We are constitutionally debarred from voting Supply. We do though have an opportunity to influence the principles of economic policy. I hope the two reports produced by Lord Peston and his committee will embolden us to seize this opportunity more confidently than we have in the past.
We are now almost at the point of having a critical mass of economists in this House. While economic debate should not be monopolised by economists –economists, as is well known, are not much in favour of monopoly - it does at least help to have these issues discussed by people who know what they are talking about.
I welcome the decision the decision turn the Select Committee on the MPC into a standing Committee on Economic Affairs. As the Report notes, the new committee will have a wider remit than the previous one, though happily the same chairman and much of the same membership. It will be able to look dispassionately at such questions as the balance between monetary and fiscal policy, the problems of forecasting, what account policy should take of regional variations in the economy, the causes of low inflation, globalisation, debt-management, and such like.
May I suggest a further topic? At present, the relationship between the level of taxation and economic growth-or more generally, between economic growth and the size of the state-is a matter of intense political, even ideological division. I would like some progress made towards de-politicising it. An enquiry into this relationship by the Select Committee on Economic Affairs would help give the public debate a much firmer underpinning in economic theory and evidence.
Reading through the Report and the fascinating Minutes of Evidence accompanying it, I was driven to reflect on the differences, but also the similarities, in the way these sort of issues are discussed today and and in the period I know best from my historical work – that is the time of Keynes and the Keynesian ascendancy. I just want to pick out two themes.

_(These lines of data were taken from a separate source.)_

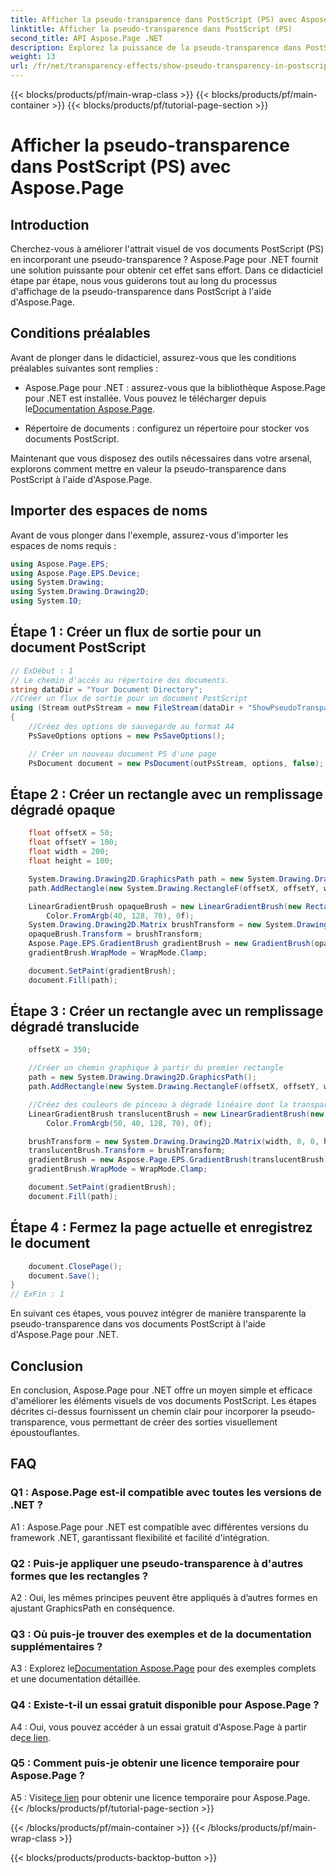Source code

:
 ```yaml
---
title: Afficher la pseudo-transparence dans PostScript (PS) avec Aspose.Page
linktitle: Afficher la pseudo-transparence dans PostScript (PS)
second_title: API Aspose.Page .NET
description: Explorez la puissance de la pseudo-transparence dans PostScript avec Aspose.Page pour .NET. Suivez notre guide étape par étape pour des documents visuellement époustouflants.
weight: 13
url: /fr/net/transparency-effects/show-pseudo-transparency-in-postscript-ps/
---
```


{{< blocks/products/pf/main-wrap-class >}}
{{< blocks/products/pf/main-container >}}
{{< blocks/products/pf/tutorial-page-section >}}

# Afficher la pseudo-transparence dans PostScript (PS) avec Aspose.Page

## Introduction

Cherchez-vous à améliorer l'attrait visuel de vos documents PostScript (PS) en incorporant une pseudo-transparence ? Aspose.Page pour .NET fournit une solution puissante pour obtenir cet effet sans effort. Dans ce didacticiel étape par étape, nous vous guiderons tout au long du processus d'affichage de la pseudo-transparence dans PostScript à l'aide d'Aspose.Page.

## Conditions préalables

Avant de plonger dans le didacticiel, assurez-vous que les conditions préalables suivantes sont remplies :

- Aspose.Page pour .NET : assurez-vous que la bibliothèque Aspose.Page pour .NET est installée. Vous pouvez le télécharger depuis le[Documentation Aspose.Page](https://reference.aspose.com/page/net/).

- Répertoire de documents : configurez un répertoire pour stocker vos documents PostScript.

Maintenant que vous disposez des outils nécessaires dans votre arsenal, explorons comment mettre en valeur la pseudo-transparence dans PostScript à l'aide d'Aspose.Page.

## Importer des espaces de noms

Avant de vous plonger dans l'exemple, assurez-vous d'importer les espaces de noms requis :

```csharp
using Aspose.Page.EPS;
using Aspose.Page.EPS.Device;
using System.Drawing;
using System.Drawing.Drawing2D;
using System.IO;
```

## Étape 1 : Créer un flux de sortie pour un document PostScript

```csharp
// ExDébut : 1
// Le chemin d'accès au répertoire des documents.
string dataDir = "Your Document Directory";
//Créer un flux de sortie pour un document PostScript
using (Stream outPsStream = new FileStream(dataDir + "ShowPseudoTransparency_outPS.ps", FileMode.Create))
{
	//Créez des options de sauvegarde au format A4
	PsSaveOptions options = new PsSaveOptions();

	// Créer un nouveau document PS d'une page
	PsDocument document = new PsDocument(outPsStream, options, false);
```

## Étape 2 : Créer un rectangle avec un remplissage dégradé opaque

```csharp
	float offsetX = 50;
	float offsetY = 100;
	float width = 200;
	float height = 100;

	System.Drawing.Drawing2D.GraphicsPath path = new System.Drawing.Drawing2D.GraphicsPath();
	path.AddRectangle(new System.Drawing.RectangleF(offsetX, offsetY, width, height));

	LinearGradientBrush opaqueBrush = new LinearGradientBrush(new RectangleF(0, 0, 200, 100), Color.FromArgb(0, 0, 0),
		Color.FromArgb(40, 128, 70), 0f);
	System.Drawing.Drawing2D.Matrix brushTransform = new System.Drawing.Drawing2D.Matrix(width, 0, 0, height, offsetX, offsetY);
	opaqueBrush.Transform = brushTransform;
	Aspose.Page.EPS.GradientBrush gradientBrush = new GradientBrush(opaqueBrush);
	gradientBrush.WrapMode = WrapMode.Clamp;

	document.SetPaint(gradientBrush);
	document.Fill(path);
```

## Étape 3 : Créer un rectangle avec un remplissage dégradé translucide

```csharp
	offsetX = 350;

	//Créer un chemin graphique à partir du premier rectangle
	path = new System.Drawing.Drawing2D.GraphicsPath();
	path.AddRectangle(new System.Drawing.RectangleF(offsetX, offsetY, width, height));

	//Créez des couleurs de pinceau à dégradé linéaire dont la transparence n'est pas de 255, mais de 150 et 50. Il est donc translucide.
	LinearGradientBrush translucentBrush = new LinearGradientBrush(new RectangleF(0, 0, width, height), Color.FromArgb(150, 0, 0, 0),
		Color.FromArgb(50, 40, 128, 70), 0f);

	brushTransform = new System.Drawing.Drawing2D.Matrix(width, 0, 0, height, offsetX, offsetY);
	translucentBrush.Transform = brushTransform;
	gradientBrush = new Aspose.Page.EPS.GradientBrush(translucentBrush);
	gradientBrush.WrapMode = WrapMode.Clamp;

	document.SetPaint(gradientBrush);
	document.Fill(path);
```

## Étape 4 : Fermez la page actuelle et enregistrez le document

```csharp
	document.ClosePage();
	document.Save();
}
// ExFin : 1
```

En suivant ces étapes, vous pouvez intégrer de manière transparente la pseudo-transparence dans vos documents PostScript à l'aide d'Aspose.Page pour .NET.

## Conclusion

En conclusion, Aspose.Page pour .NET offre un moyen simple et efficace d'améliorer les éléments visuels de vos documents PostScript. Les étapes décrites ci-dessus fournissent un chemin clair pour incorporer la pseudo-transparence, vous permettant de créer des sorties visuellement époustouflantes.

## FAQ

### Q1 : Aspose.Page est-il compatible avec toutes les versions de .NET ?

A1 : Aspose.Page pour .NET est compatible avec différentes versions du framework .NET, garantissant flexibilité et facilité d'intégration.

### Q2 : Puis-je appliquer une pseudo-transparence à d'autres formes que les rectangles ?

A2 : Oui, les mêmes principes peuvent être appliqués à d’autres formes en ajustant GraphicsPath en conséquence.

### Q3 : Où puis-je trouver des exemples et de la documentation supplémentaires ?

 A3 : Explorez le[Documentation Aspose.Page](https://reference.aspose.com/page/net/) pour des exemples complets et une documentation détaillée.

### Q4 : Existe-t-il un essai gratuit disponible pour Aspose.Page ?

 A4 : Oui, vous pouvez accéder à un essai gratuit d'Aspose.Page à partir de[ce lien](https://releases.aspose.com/).

### Q5 : Comment puis-je obtenir une licence temporaire pour Aspose.Page ?

 A5 : Visite[ce lien](https://purchase.aspose.com/temporary-license/) pour obtenir une licence temporaire pour Aspose.Page.
{{< /blocks/products/pf/tutorial-page-section >}}

{{< /blocks/products/pf/main-container >}}
{{< /blocks/products/pf/main-wrap-class >}}

{{< blocks/products/products-backtop-button >}}

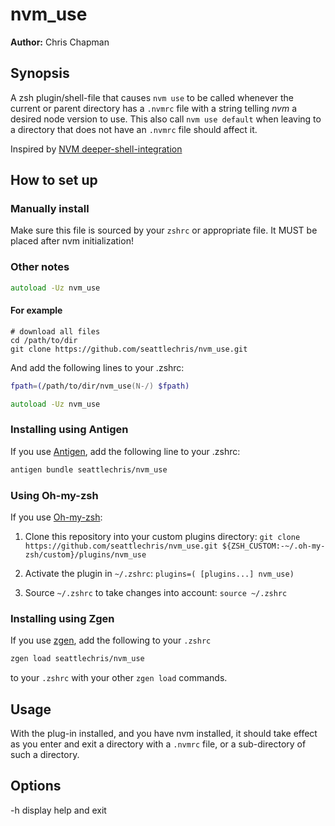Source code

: # nvm_use

**Author:** Chris Chapman

## Synopsis

A zsh plugin/shell-file that causes `nvm use` to be called whenever the current
or parent directory has a `.nvmrc` file with a string telling _nvm_ a desired
node version to use. This also call `nvm use default` when leaving to a
directory that does not have an `.nvmrc` file should affect it.

Inspired by [NVM deeper-shell-integration](https://github.com/nvm-sh/nvm#deeper-shell-integration)

## How to set up

### Manually install

Make sure this file is sourced by your `zshrc` or appropriate file.
It MUST be placed after nvm initialization!

### Other notes

```zsh
autoload -Uz nvm_use
```

#### For example

```shell
# download all files
cd /path/to/dir
git clone https://github.com/seattlechris/nvm_use.git
```

And add the following lines to your .zshrc:

```zsh
fpath=(/path/to/dir/nvm_use(N-/) $fpath)

autoload -Uz nvm_use
```

### Installing using Antigen

If you use [Antigen](https://github.com/zsh-users/antigen), add the following line to your .zshrc:

```zsh
antigen bundle seattlechris/nvm_use
```

### Using Oh-my-zsh

If you use [Oh-my-zsh](https://github.com/robbyrussell/oh-my-zsh):

1. Clone this repository into your custom plugins directory:
    `git clone https://github.com/seattlechris/nvm_use.git ${ZSH_CUSTOM:-~/.oh-my-zsh/custom}/plugins/nvm_use`

2. Activate the plugin in `~/.zshrc`:
    `plugins=( [plugins...] nvm_use)`

3. Source `~/.zshrc`  to take changes into account:
    `source ~/.zshrc`

### Installing using Zgen

If you use [zgen](https://github.com/tarjoilija/zgen), add the following to your `.zshrc`

```zsh
zgen load seattlechris/nvm_use
```

to your `.zshrc` with your other `zgen load` commands.

## Usage

With the plug-in installed, and you have nvm installed, it should take effect as you enter and exit a directory with a `.nvmrc` file, or a sub-directory of such a directory.

## Options

-h display help and exit
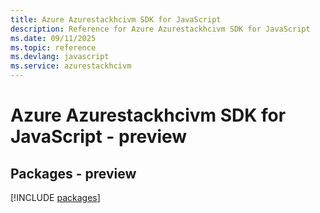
 ```yaml
---
title: Azure Azurestackhcivm SDK for JavaScript
description: Reference for Azure Azurestackhcivm SDK for JavaScript
ms.date: 09/11/2025
ms.topic: reference
ms.devlang: javascript
ms.service: azurestackhcivm
---
```

# Azure Azurestackhcivm SDK for JavaScript - preview
## Packages - preview
[!INCLUDE [packages](azurestackhcivm-index.md)]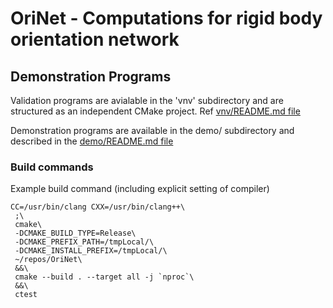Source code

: # OriNet - Computations for rigid body orientation network


## Demonstration Programs

Validation programs are avialable in the 'vnv' subdirectory and
are structured as an independent CMake project.
Ref [vnv/README.md file](./vnv/README.md)

Demonstration programs are available in the demo/ subdirectory and
described in the [demo/README.md file](./demo/README.md)

### Build commands

Example build command (including explicit setting of compiler)

```
CC=/usr/bin/clang CXX=/usr/bin/clang++\
 ;\
 cmake\
 -DCMAKE_BUILD_TYPE=Release\
 -DCMAKE_PREFIX_PATH=/tmpLocal/\
 -DCMAKE_INSTALL_PREFIX=/tmpLocal/\
 ~/repos/OriNet\
 &&\
 cmake --build . --target all -j `nproc`\
 &&\
 ctest
```


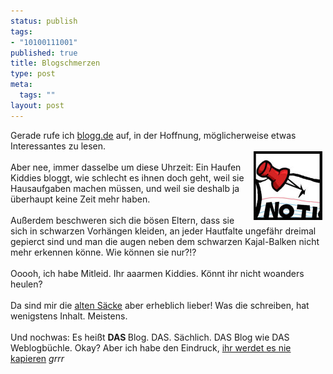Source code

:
 ```yaml
--- 
status: publish
tags: 
- "10100111001"
published: true
title: Blogschmerzen
type: post
meta: 
  tags: ""
layout: post
---
```

Gerade rufe ich <a href="http://blogg.de/aktuell.php" title="http://blogg.de/aktuell.php" onmouseover="window.status='http://blogg.de/aktuell.php';return true;" onmouseout="window.status='';return true;">blogg.de</a> auf, in der Hoffnung, möglicherweise etwas Interessantes zu lesen.<br /><img width="110" hspace="5" height="110" border="0" align="right" src="/media/wp/allgemein/notiz.serendipityThumb.jpg" alt=""  /><br />Aber nee, immer dasselbe um diese Uhrzeit: Ein Haufen Kiddies bloggt, wie schlecht es ihnen doch geht, weil sie Hausaufgaben machen müssen, und weil sie deshalb ja überhaupt keine Zeit mehr haben.<br /><br />Außerdem beschweren sich die bösen Eltern, dass sie sich in schwarzen Vorhängen kleiden, an jeder Hautfalte ungefähr dreimal gepierct sind und man die augen neben dem schwarzen Kajal-Balken nicht mehr erkennen könne. Wie können sie nur?!?<br /><br />Ooooh, ich habe Mitleid. Ihr aaarmen Kiddies. Könnt ihr nicht woanders heulen?<br /><br />Da sind mir die <a href="http://blog.koehntopp.de/archives/587-Alter-Sack-bloggt.html" title="http://blog.koehntopp.de/archives/587-Alter-Sack-bloggt.html" onmouseover="window.status='http://blog.koehntopp.de/archives/587-Alter-Sack-bloggt.html';return true;" onmouseout="window.status='';return true;">alten Säcke</a> aber erheblich lieber! Was die schreiben, hat wenigstens Inhalt. Meistens.<br /><br />Und nochwas: Es heißt <span style="font-weight: bold;">DAS </span>Blog. DAS. Sächlich. DAS Blog wie DAS Weblogbüchle. Okay? Aber ich habe den Eindruck, <a href="http://myblog.de/showpage.php?blog=frozen-soul&id=68268" title="http://myblog.de/showpage.php?blog=frozen-soul&id=68268" onmouseover="window.status='http://myblog.de/showpage.php?blog=frozen-soul&id=68268';return true;" onmouseout="window.status='';return true;">ihr werdet es nie kapieren</a> *grrr*<br />
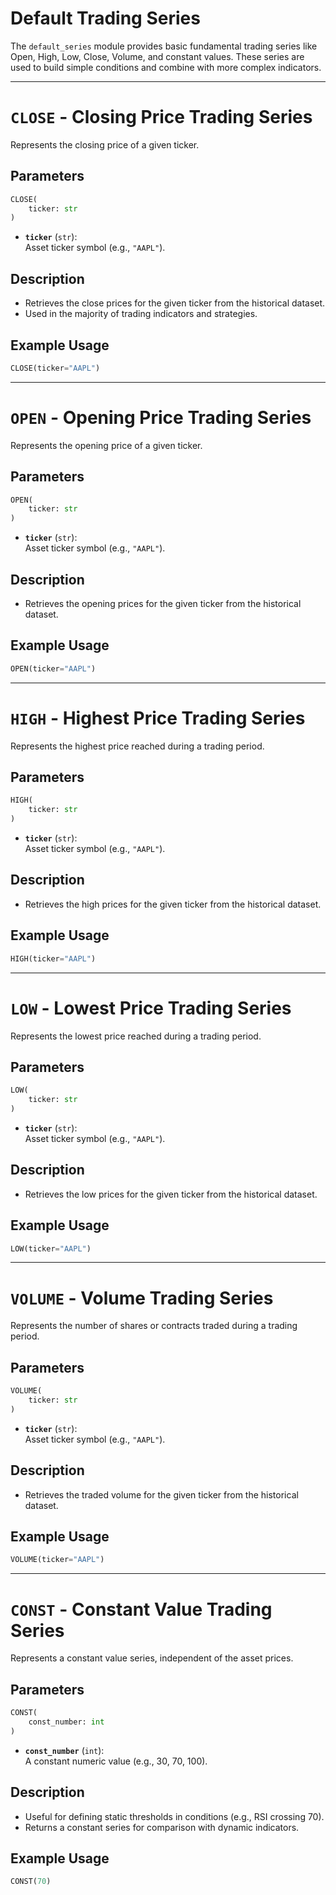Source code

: 
# Default Trading Series

The `default_series` module provides basic fundamental trading series like Open, High, Low, Close, Volume, and constant values. These series are used to build simple conditions and combine with more complex indicators.

---

# `CLOSE` - Closing Price Trading Series

Represents the closing price of a given ticker.

## Parameters

```python
CLOSE(
    ticker: str
)
```

- **`ticker`** (`str`):  
  Asset ticker symbol (e.g., `"AAPL"`).

## Description

- Retrieves the close prices for the given ticker from the historical dataset.
- Used in the majority of trading indicators and strategies.

## Example Usage

```python
CLOSE(ticker="AAPL")
```

---

# `OPEN` - Opening Price Trading Series

Represents the opening price of a given ticker.

## Parameters

```python
OPEN(
    ticker: str
)
```

- **`ticker`** (`str`):  
  Asset ticker symbol (e.g., `"AAPL"`).

## Description

- Retrieves the opening prices for the given ticker from the historical dataset.

## Example Usage

```python
OPEN(ticker="AAPL")
```

---

# `HIGH` - Highest Price Trading Series

Represents the highest price reached during a trading period.

## Parameters

```python
HIGH(
    ticker: str
)
```

- **`ticker`** (`str`):  
  Asset ticker symbol (e.g., `"AAPL"`).

## Description

- Retrieves the high prices for the given ticker from the historical dataset.

## Example Usage

```python
HIGH(ticker="AAPL")
```

---

# `LOW` - Lowest Price Trading Series

Represents the lowest price reached during a trading period.

## Parameters

```python
LOW(
    ticker: str
)
```

- **`ticker`** (`str`):  
  Asset ticker symbol (e.g., `"AAPL"`).

## Description

- Retrieves the low prices for the given ticker from the historical dataset.

## Example Usage

```python
LOW(ticker="AAPL")
```

---

# `VOLUME` - Volume Trading Series

Represents the number of shares or contracts traded during a trading period.

## Parameters

```python
VOLUME(
    ticker: str
)
```

- **`ticker`** (`str`):  
  Asset ticker symbol (e.g., `"AAPL"`).

## Description

- Retrieves the traded volume for the given ticker from the historical dataset.

## Example Usage

```python
VOLUME(ticker="AAPL")
```

---

# `CONST` - Constant Value Trading Series

Represents a constant value series, independent of the asset prices.

## Parameters

```python
CONST(
    const_number: int
)
```

- **`const_number`** (`int`):  
  A constant numeric value (e.g., 30, 70, 100).

## Description

- Useful for defining static thresholds in conditions (e.g., RSI crossing 70).
- Returns a constant series for comparison with dynamic indicators.

## Example Usage

```python
CONST(70)
```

It is often claimed that Keynes is dead, that governments have given up the attempt to manage economies. This is nonsense. What is the Bank of England’s MPC doing? Let me quote Sir Eddie George: ‘What we are trying to do all the time is to balance the aggregate demand with the aggregate underlying supply in the economy’. (Q.16.HL Paper 5) And this is true of all central banks, whatever their explicit mandate. Take Donald Brash, Governor of the Reserve Bank of New Zealand: ‘Monetary policy should be aimed at regulating the level of demand….it is trying to keep demand in line with the economy’s sustainable capacity….to minimise the booms and minimise the busts. So…we are fine-tuning’. (Q.424,439.HL Paper 34-II)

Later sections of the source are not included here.